Floods, no flights and volcanic ash




On my latest escape attempt I managed to book my flights and then – like many other people – found that the volcano had grounded us all. While my daughter languishes in Barcelona unable to get home, I am still here, so took myself off to Edinburgh with my camera.

I always like abandoned or derelict buildings or patches of waste or empty ground that used to have buildings and probably will again. I found these buildings in a part of town I haven't explored before, behind Leith Walk. They are also close to a railway track. I was on the bridge over the railway when someone appeared around the corner on a bike and said my name - is that you he said, then, I'm not stopping, and as he went past said why are you taking photographs? Because I was supposed to be flying away to somewhere warm and now I can't I wanted to say. But didn't.


The night before I decided to book a week away in sunny Cyprus I had this dream. I was on my own in the back of a camper van. It's roomy, like a kitchen, I turn on – or light – the gas, to make tea, the gear controls are in a different place and I think to myself, this is just what I need, a travelling home. Only, I suddenly realise that the van is moving, the road has started to slope downhill and it's picking up speed. And that I need to be in the driver's seat, at the controls. I try to reach the driving compartment and find that it's inaccessible – there's floor to ceiling cupboards of what seem to be kitchen utensils, cutlery etc. I cannot find any way through to the driving area. I know I need to put my foot on the brake but I can't reach it. I desperately try to think of what I can do with the gears [which are in this area] but I don't seem to be able to work out what to do there either. And why are the gears in another place, so one has to rush around to different areas, doing different things? A light blinks somewhere which I think means that the power has cut out or is running down which I interpret as a good thing as, if the van has run out of power, it will slow down. Or perhaps the road becomes level. At any rate, it comes to a stop and all is well. Then I wake up.

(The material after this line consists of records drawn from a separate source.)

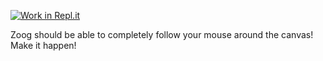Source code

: [![Work in Repl.it](https://classroom.github.com/assets/work-in-replit-14baed9a392b3a25080506f3b7b6d57f295ec2978f6f33ec97e36a161684cbe9.svg)](https://classroom.github.com/online_ide?assignment_repo_id=3171726&assignment_repo_type=AssignmentRepo)
<p>Zoog should be able to completely follow your mouse around the canvas! Make it happen!</p>
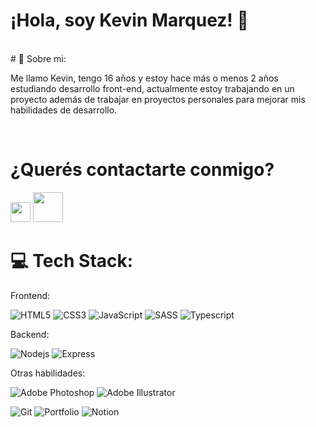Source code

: # ¡Hola, soy Kevin Marquez! 👋
<br>
# 👋 Sobre mi:

Me llamo Kevin, tengo 16 años y estoy hace más o menos 2 años estudiando desarrollo front-end, actualmente estoy trabajando en un proyecto además de trabajar en proyectos personales para mejorar mis habilidades de desarrollo.

<br>

# ¿Querés contactarte conmigo?

<a target="_blank" href="https://www.instagram.com/kevinnmarquez_/"><img style="width: 2rem" src="https://raw.githubusercontent.com/rahuldkjain/github-profile-readme-generator/master/src/images/icons/Social/instagram.svg" /></a>   <a target="_blank" href="mailto:kevinvalmarquez@gmail.com?subject=Contacto"><img style="width: 3rem" src="https://download.logo.wine/logo/Gmail/Gmail-Logo.wine.png" /></a> 


# 💻 Tech Stack:

Frontend:

![HTML5](https://img.shields.io/badge/html5-%23E34F26.svg?style=for-the-badge&logo=html5&logoColor=white) ![CSS3](https://img.shields.io/badge/css3-%231572B6.svg?style=for-the-badge&logo=css3&logoColor=white) ![JavaScript](https://img.shields.io/badge/javascript-%23323330.svg?style=for-the-badge&logo=javascript&logoColor=%23F7DF1E) ![SASS](https://img.shields.io/badge/SASS-hotpink.svg?style=for-the-badge&logo=SASS&logoColor=white) ![Typescript](https://img.shields.io/badge/Typescript-blue?style=for-the-badge&logo=typescript&logoColor=white)

Backend:

![Nodejs](https://img.shields.io/badge/Nodejs-green?style=for-the-badge&logo=node.js&logoColor=white) ![Express](https://img.shields.io/badge/Express-blue?style=for-the-badge&logo=express&logoColor=white)

Otras habilidades:

![Adobe Photoshop](https://img.shields.io/badge/adobephotoshop-%2331A8FF.svg?style=for-the-badge&logo=adobephotoshop&logoColor=white) ![Adobe Illustrator](https://img.shields.io/badge/adobeillustrator-%23FF9A00.svg?style=for-the-badge&logo=adobeillustrator&logoColor=white) 

![Git](https://img.shields.io/badge/Git-red?style=for-the-badge&logo=git&logoColor=white) ![Portfolio](https://img.shields.io/badge/Portfolio-%23000000.svg?style=for-the-badge&logo=firefox&logoColor=#FF7139) ![Notion](https://img.shields.io/badge/Notion-%23000000.svg?style=for-the-badge&logo=notion&logoColor=white) 

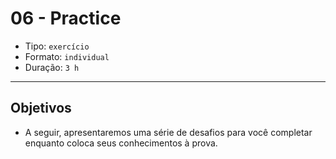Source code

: # 06 - Practice

* Tipo: `exercício`
* Formato: `individual`
* Duração: `3 h`

***

## Objetivos

* A seguir, apresentaremos uma série de desafios para você completar enquanto coloca seus conhecimentos à prova.

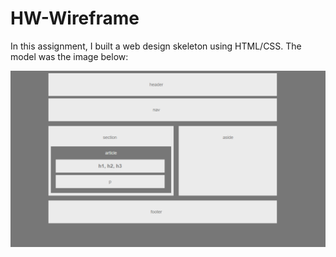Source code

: # HW-Wireframe

In this assignment, I built a web design skeleton using HTML/CSS. The model was the image below:

![Final Layout](./Easier-Layout.png)
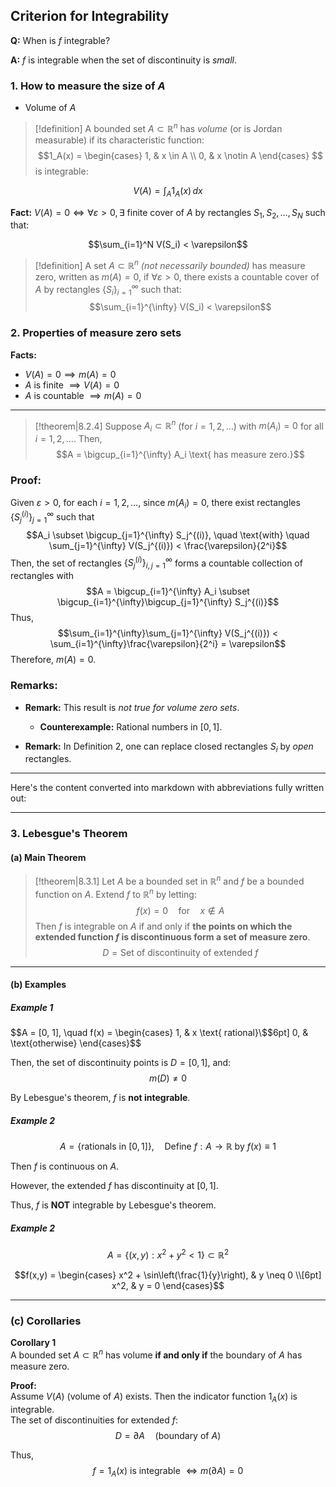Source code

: ## Criterion for Integrability

**Q:** When is $f$ integrable?

**A:** $f$ is integrable when the set of discontinuity is *small*.

### 1. How to measure the size of $A$

- Volume of $A$

> [!definition]
>  A bounded set $A \subset \mathbb{R}^n$ has *volume* (or is Jordan measurable) if its characteristic function:
> $$1_A(x) = 
\begin{cases}
1, & x \in A \\
0, & x \notin A
\end{cases} $$ 
is integrable:

$$V(A) = \int_A 1_A(x)\, dx$$

**Fact:** $V(A) = 0 \iff \forall \varepsilon > 0, \exists$ finite cover of $A$ by rectangles $S_1, S_2, \dots, S_N$ such that:

$$\sum_{i=1}^N V(S_i) < \varepsilon$$

> [!definition]
> A set $A \subset \mathbb{R}^n$ *(not necessarily bounded)* has measure zero, written as $m(A) = 0$, if $\forall \varepsilon > 0$, there exists a countable cover of $A$ by rectangles $\{S_i\}_{i=1}^{\infty}$ such that:
> $$\sum_{i=1}^{\infty} V(S_i) < \varepsilon$$

### 2. Properties of measure zero sets

**Facts:**
- $V(A) = 0 \implies m(A) = 0$
- $A$ is finite $\implies V(A) = 0$
- $A$ is countable $\implies m(A) = 0$


------

> [!theorem|8.2.4]
>  Suppose $A_i \subset \mathbb{R}^n$ (for $i = 1, 2, \dots$) with $m(A_i) = 0$ for all $i = 1, 2, \dots$. Then,
>  $$A = \bigcup_{i=1}^{\infty} A_i \text{ has measure zero.}$$

### Proof:
Given $\varepsilon > 0$, for each $i = 1, 2, \dots$, since $m(A_i) = 0$, there exist rectangles $\{S_j^{(i)}\}_{j=1}^{\infty}$ such that
$$A_i \subset \bigcup_{j=1}^{\infty} S_j^{(i)}, \quad \text{with} \quad \sum_{j=1}^{\infty} V(S_j^{(i)}) < \frac{\varepsilon}{2^i}$$
Then, the set of rectangles $\{S_j^{(i)}\}_{i,j=1}^{\infty}$ forms a countable collection of rectangles with
$$A = \bigcup_{i=1}^{\infty} A_i \subset \bigcup_{i=1}^{\infty}\bigcup_{j=1}^{\infty} S_j^{(i)}$$
Thus,
$$\sum_{i=1}^{\infty}\sum_{j=1}^{\infty} V(S_j^{(i)}) < \sum_{i=1}^{\infty}\frac{\varepsilon}{2^i} = \varepsilon$$
Therefore, $m(A) = 0$.

### Remarks:

- **Remark:** This result is *not true for volume zero sets*.
  - **Counterexample:** Rational numbers in $[0,1]$.

- **Remark:** In Definition 2, one can replace closed rectangles $S_i$ by *open* rectangles.

---


Here's the content converted into markdown with abbreviations fully written out:

---

### 3. Lebesgue's Theorem

#### (a) Main Theorem

> [!theorem|8.3.1]
>  Let $A$ be a bounded set in $\mathbb{R}^n$ and $f$ be a bounded function on $A$. Extend $f$ to $\mathbb{R}^n$ by letting:
>  $$f(x) = 0 \quad \text{for} \quad x \notin A$$
>  Then $f$ is integrable on $A$ if and only if **the points on which the extended function $f$ is discontinuous form a set of measure zero**.
>  $$D = \text{Set of discontinuity of extended } f$$

---

#### (b) Examples

##### **Example 1**
$$A = [0, 1], \quad f(x) =
\begin{cases}
  1, & x \text{ rational}\$$6pt]
  0, & \text{otherwise}
\end{cases}$$

Then, the set of discontinuity points is $D = [0,1]$, and:
$$m(D) \neq 0$$

By Lebesgue's theorem, $f$ is **not integrable**.

##### **Example 2**
$$A = \{\text{rationals in }[0,1]\}, \quad \text{Define } f: A \to \mathbb{R} \text{ by } f(x) \equiv 1$$

Then $f$ is continuous on $A$.

However, the extended $f$ has discontinuity at $[0,1]$.

Thus, $f$ is **NOT** integrable by Lebesgue's theorem.

##### **Example 2**
$$A = \{(x,y): x^2 + y^2 < 1\} \subset \mathbb{R}^2$$

$$f(x,y) = 
\begin{cases}
x^2 + \sin\left(\frac{1}{y}\right), & y \neq 0 \\[6pt]
x^2, & y = 0
\end{cases}$$

---

### **(c) Corollaries**

**Corollary 1**  
A bounded set $A \subset \mathbb{R}^n$ has volume **if and only if** the boundary of $A$ has measure zero.

**Proof:**  
Assume $V(A)$ (volume of $A$) exists. Then the indicator function $1_A(x)$ is integrable.  
The set of discontinuities for extended $f$:
$$D = \partial A \quad (\text{boundary of } A)$$

Thus,
$$f = 1_A(x) \text{ is integrable } \Longleftrightarrow m(\partial A) = 0$$

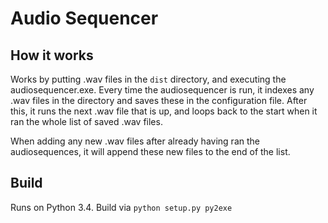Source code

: # Audio Sequencer

## How it works
Works by putting .wav files in the `dist` directory, and executing the audiosequencer.exe. 
Every time the audiosequencer is run, it indexes any .wav files in the directory and saves these in the configuration file. 
After this, it runs the next .wav file that is up, and loops back to the start when it ran the whole list of saved .wav files.

When adding any new .wav files after already having ran the audiosequences, it will append these new files to the end of the list. 

## Build
Runs on Python 3.4.
Build via `python setup.py py2exe`
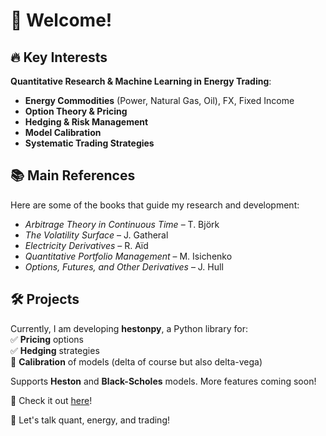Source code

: # 👋 Welcome!

## 🔥 Key Interests
**Quantitative Research & Machine Learning in Energy Trading**:
- **Energy Commodities** (Power, Natural Gas, Oil), FX, Fixed Income  
- **Option Theory & Pricing**  
- **Hedging & Risk Management**  
- **Model Calibration**  
- **Systematic Trading Strategies**  

## 📚 Main References  
Here are some of the books that guide my research and development:  
- *Arbitrage Theory in Continuous Time* – T. Björk  
- *The Volatility Surface* – J. Gatheral  
- *Electricity Derivatives* – R. Aïd  
- *Quantitative Portfolio Management* – M. Isichenko  
- *Options, Futures, and Other Derivatives* – J. Hull  

## 🛠️ Projects  
Currently, I am developing **hestonpy**, a Python library for:  
✅ **Pricing** options  
✅ **Hedging** strategies  
📌 **Calibration** of models (delta of course but also delta-vega)

Supports **Heston** and **Black-Scholes** models. More features coming soon!  

📌 Check it out [here](https://github.com/your-username/hestonpy)!  

💬 Let's talk quant, energy, and trading!
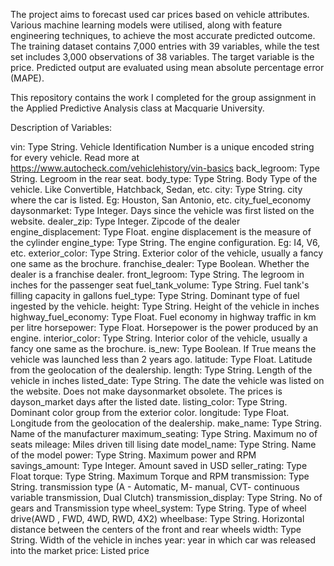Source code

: The project aims to forecast used car prices based on vehicle attributes. Various machine learning models were utilised, along with feature engineering techniques, to achieve the most accurate predicted outcome. The training dataset contains 7,000 entries with 39 variables, while the test set includes 3,000 observations of 38 variables. The target variable is the price. Predicted output are evaluated using mean absolute percentage error (MAPE).

This repository contains the work I completed for the group assignment in the Applied Predictive Analysis class at Macquarie University.

Description of Variables:

vin: Type String. Vehicle Identification Number is a unique encoded string for every vehicle. Read more at https://www.autocheck.com/vehiclehistory/vin-basics
back_legroom: Type String. Legroom in the rear seat.
body_type: Type String. Body Type of the vehicle. Like Convertible, Hatchback, Sedan, etc.
city: Type String. city where the car is listed. Eg: Houston, San Antonio, etc.
city_fuel_economy
daysonmarket: Type Integer. Days since the vehicle was first listed on the website.
dealer_zip: Type Integer. Zipcode of the dealer
engine_displacement: Type Float. engine displacement is the measure of the cylinder
engine_type: Type String. The engine configuration. Eg: I4, V6, etc.
exterior_color: Type String. Exterior color of the vehicle, usually a fancy one same as the brochure.
franchise_dealer: Type Boolean. Whether the dealer is a franchise dealer.
front_legroom: Type String. The legroom in inches for the passenger seat
fuel_tank_volume: Type String. Fuel tank's filling capacity in gallons
fuel_type: Type String. Dominant type of fuel ingested by the vehicle.
height: Type String. Height of the vehicle in inches
highway_fuel_economy: Type Float. Fuel economy in highway traffic in km per litre
horsepower: Type Float. Horsepower is the power produced by an engine.
interior_color: Type String. Interior color of the vehicle, usually a fancy one same as the brochure.
is_new: Type Boolean. If True means the vehicle was launched less than 2 years ago.
latitude: Type Float. Latitude from the geolocation of the dealership.
length: Type String. Length of the vehicle in inches
listed_date: Type String. The date the vehicle was listed on the website. Does not make daysonmarket obsolete. The prices is dayson_market days after the listed date.
listing_color: Type String. Dominant color group from the exterior color.
longitude: Type Float. Longitude from the geolocation of the dealership.
make_name: Type String. Name of the manufacturer
maximum_seating: Type String. Maximum no of seats
mileage: Miles driven till lising date
model_name: Type String. Name of the model
power: Type String. Maximum power and RPM
savings_amount: Type Integer. Amount saved in USD
seller_rating: Type Float
torque: Type String. Maximum Torque and RPM
transmission: Type String. transmission type (A - Automatic, M- manual, CVT- continuous variable transmission, Dual Clutch)
transmission_display: Type String. No of gears and Transmission type
wheel_system: Type String. Type of wheel drive(AWD , FWD, 4WD, RWD, 4X2)
wheelbase: Type String. Horizontal distance between the centers of the front and rear wheels
width: Type String. Width of the vehicle in inches
year: year in which car was released into the market
price: Listed price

I thought it was a clear danger sign that I was spending too much time on domestic issues and needed to get up front, get into the driver's seat and control where I was going. Take the initiative. Clearly. But that does not seem to have worked. Not yet.

That evening the washing machine flooded the kitchen once again when I tried to untangle the
hose at the back, thinking – well, imagining - that would be perfectly possible while I was waiting for the parsnips to grill. There's a lot of things I need to learn, clearly, one of them being that you turn the water off before you unscrew the washing machine hose pipe. Kitchen floor and self got soaked before I managed to aim the hose of forceful water out of the back door, leave it for a while [at which point it promptly turned around and pointed back inside] to turn off the grill, point it outside again while I worked out that I needed to turn the water off, and then reach the mains water tap.

But, after the water had been swept out the back door again, the hose untangled and reconnected, so there is now no leak, all was well. Come to think of it, the actual scenario was not unlike the dream, in that there were different things I had to do, in different places, until I worked out the solution. Not nearly as dangerous as the dream of course, but still, alarming enough.


And, according to the billboard, the Scots are keeping the world flying. This is clearly one of the brave flyers I encountered near the top of Leith Walk, you can tell by the way he's dressed. The sun had come out briefly, but I felt he must surely be cold.

Clearly I am going to say nothing about going anywhere until I actually get there, but I don't know when that will be, as this week was the only possible one for a while.